#### [EXERCISE PROMPT]
All of the data should be output character for character, except the pictures.

#### [DATASET RECORDS]
***

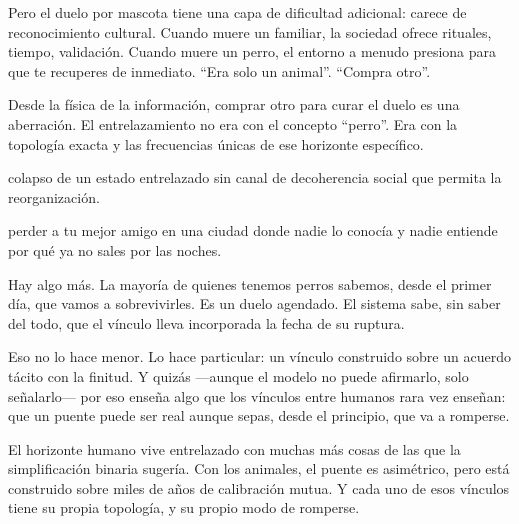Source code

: Pero el duelo por mascota tiene una capa de dificultad adicional: carece de reconocimiento cultural. Cuando muere un familiar, la sociedad ofrece rituales, tiempo, validación. Cuando muere un perro, el entorno a menudo presiona para que te recuperes de inmediato. “Era solo un animal”. “Compra otro”.

Desde la física de la información, comprar otro para curar el duelo es una aberración. El entrelazamiento no era con el concepto “perro”. Era con la topología exacta y las frecuencias únicas de ese horizonte específico.

\begin{fisica}
 colapso de un estado entrelazado sin canal de decoherencia social que permita la reorganización.

 perder a tu mejor amigo en una ciudad donde nadie lo conocía y nadie entiende por qué ya no sales por las noches.
\end{fisica}
Hay algo más. La mayoría de quienes tenemos perros sabemos, desde el primer día, que vamos a sobrevivirles. Es un duelo agendado. El sistema sabe, sin saber del todo, que el vínculo lleva incorporada la fecha de su ruptura.

Eso no lo hace menor. Lo hace particular: un vínculo construido sobre un acuerdo tácito con la finitud. Y quizás —aunque el modelo no puede afirmarlo, solo señalarlo— por eso enseña algo que los vínculos entre humanos rara vez enseñan: que un puente puede ser real aunque sepas, desde el principio, que va a romperse.

El horizonte humano vive entrelazado con muchas más cosas de las que la simplificación binaria sugería. Con los animales, el puente es asimétrico, pero está construido sobre miles de años de calibración mutua. Y cada uno de esos vínculos tiene su propia topología, y su propio modo de romperse.

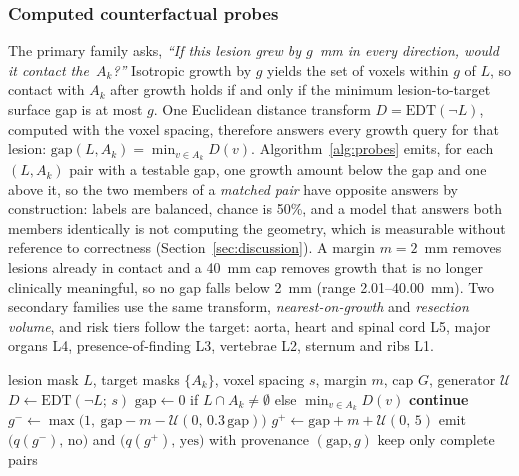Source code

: \subsubsection{Computed counterfactual probes} The primary family asks,
\emph{``If this lesion grew by $g$~mm in every direction, would it contact
the~$A_k$?''} Isotropic growth by $g$ yields the set of voxels within $g$ of
$L$, so contact with $A_k$ after growth holds if and only if the minimum
lesion-to-target surface gap is at most $g$. One Euclidean distance transform
$D=\mathrm{EDT}(\lnot L)$, computed with the voxel spacing, therefore answers
every growth query for that lesion: $\mathrm{gap}(L,A_k)=\min_{v\in A_k}D(v)$.
Algorithm~\ref{alg:probes} emits, for each $(L,A_k)$ pair with a testable
gap, one growth amount below the gap and one above it, so the two members of
a \emph{matched pair} have opposite answers by construction: labels are
balanced, chance is 50\%, and a model that answers both members identically
is not computing the geometry, which is measurable without reference to
correctness (Section~\ref{sec:discussion}). A margin $m=2$~mm removes lesions already in contact and a
40~mm cap removes growth that is no longer clinically meaningful, so no gap
falls below 2~mm (range 2.01--40.00~mm). Two secondary families use the same
transform, \emph{nearest-on-growth} and \emph{resection volume}, and risk
tiers follow the target: aorta, heart and spinal cord L5, major organs L4,
presence-of-finding L3, vertebrae L2, sternum and ribs L1.

\begin{algorithm}[!t]
\caption{Computed counterfactual growth-contact probes for one lesion}
\label{alg:probes}
\begin{algorithmic}[1]
\REQUIRE lesion mask $L$, target masks $\{A_k\}$, voxel spacing $s$, margin
$m$, cap $G$, generator $\mathcal{U}$
\STATE $D \gets \mathrm{EDT}(\lnot L;\, s)$ 
  \STATE $\mathrm{gap} \gets 0$ if $L\cap A_k\neq\emptyset$ else $\min_{v\in A_k} D(v)$
    \STATE \textbf{continue} 
  \ENDIF
  \STATE $g^{-} \gets \max\!\bigl(1,\ \mathrm{gap}-m-\mathcal{U}(0,\,0.3\,\mathrm{gap})\bigr)$
  \STATE $g^{+} \gets \mathrm{gap}+m+\mathcal{U}(0,\,5)$
  \STATE emit $\bigl(q(g^{-}),\,\text{no}\bigr)$ and $\bigl(q(g^{+}),\,\text{yes}\bigr)$ with provenance $(\mathrm{gap}, g)$
\ENDFOR
\STATE keep only complete pairs
\end{algorithmic}
\end{algorithm}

***

#### [ANSWER AREA]
Source code

: Pero el duelo por mascota tiene una capa de dificultad adicional: carece de reconocimiento cultural. Cuando muere un familiar, la sociedad ofrece rituales, tiempo, validación. Cuando muere un perro, el entorno a menudo presiona para que te recuperes de inmediato. “Era solo un animal”. “Compra otro”.

Desde la física de la información, comprar otro para curar el duelo es una aberración. El entrelazamiento no era con el concepto “perro”. Era con la topología exacta y las frecuencias únicas de ese horizonte específico.

\begin{fisica}
 colapso de un estado entrelazado sin canal de decoherencia social que permita la reorganización.

 perder a tu mejor amigo en una ciudad donde nadie lo conocía y nadie entiende por qué ya no sales por las noches.
\end{fisica}
Hay algo más. La mayoría de quienes tenemos perros sabemos, desde el primer día, que vamos a sobrevivirles. Es un duelo agendado. El sistema sabe, sin saber del todo, que el vínculo lleva incorporada la fecha de su ruptura.

Eso no lo hace menor. Lo hace particular: un vínculo construido sobre un acuerdo tácito con la finitud. Y quizás —aunque el modelo no puede afirmarlo, solo señalarlo— por eso enseña algo que los vínculos entre humanos rara vez enseñan: que un puente puede ser real aunque sepas, desde el principio, que va a romperse.

El horizonte humano vive entrelazado con muchas más cosas de las que la simplificación binaria sugería. Con los animales, el puente es asimétrico, pero está construido sobre miles de años de calibración mutua. Y cada uno de esos vínculos tiene su propia topología, y su propio modo de romperse.

Source code

: \subsubsection{Computed counterfactual probes} The primary family asks,
\emph{``If this lesion grew by $g$~mm in every direction, would it contact
the~$A_k$?''} Isotropic growth by $g$ yields the set of voxels within $g$ of
$L$, so contact with $A_k$ after growth holds if and only if the minimum
lesion-to-target surface gap is at most $g$. One Euclidean distance transform
$D=\mathrm{EDT}(\lnot L)$, computed with the voxel spacing, therefore answers
every growth query for that lesion: $\mathrm{gap}(L,A_k)=\min_{v\in A_k}D(v)$.
Algorithm~\ref{alg:probes} emits, for each $(L,A_k)$ pair with a testable
gap, one growth amount below the gap and one above it, so the two members of
a \emph{matched pair} have opposite answers by construction: labels are
balanced, chance is 50\%, and a model that answers both members identically
is not computing the geometry, which is measurable without reference to
correctness (Section~\ref{sec:discussion}). A margin $m=2$~mm removes lesions already in contact and a
40~mm cap removes growth that is no longer clinically meaningful, so no gap
falls below 2~mm (range 2.01--40.00~mm). Two secondary families use the same
transform, \emph{nearest-on-growth} and \emph{resection volume}, and risk
tiers follow the target: aorta, heart and spinal cord L5, major organs L4,
presence-of-finding L3, vertebrae L2, sternum and ribs L1.

\begin{algorithm}[!t]
\caption{Computed counterfactual growth-contact probes for one lesion}
\label{alg:probes}
\begin{algorithmic}[1]
\REQUIRE lesion mask $L$, target masks $\{A_k\}$, voxel spacing $s$, margin
$m$, cap $G$, generator $\mathcal{U}$
\STATE $D \gets \mathrm{EDT}(\lnot L;\, s)$ 
  \STATE $\mathrm{gap} \gets 0$ if $L\cap A_k\neq\emptyset$ else $\min_{v\in A_k} D(v)$
    \STATE \textbf{continue} 
  \ENDIF
  \STATE $g^{-} \gets \max\!\bigl(1,\ \mathrm{gap}-m-\mathcal{U}(0,\,0.3\,\mathrm{gap})\bigr)$
  \STATE $g^{+} \gets \mathrm{gap}+m+\mathcal{U}(0,\,5)$
  \STATE emit $\bigl(q(g^{-}),\,\text{no}\bigr)$ and $\bigl(q(g^{+}),\,\text{yes}\bigr)$ with provenance $(\mathrm{gap}, g)$
\ENDFOR
\STATE keep only complete pairs
\end{algorithmic}
\end{algorithm}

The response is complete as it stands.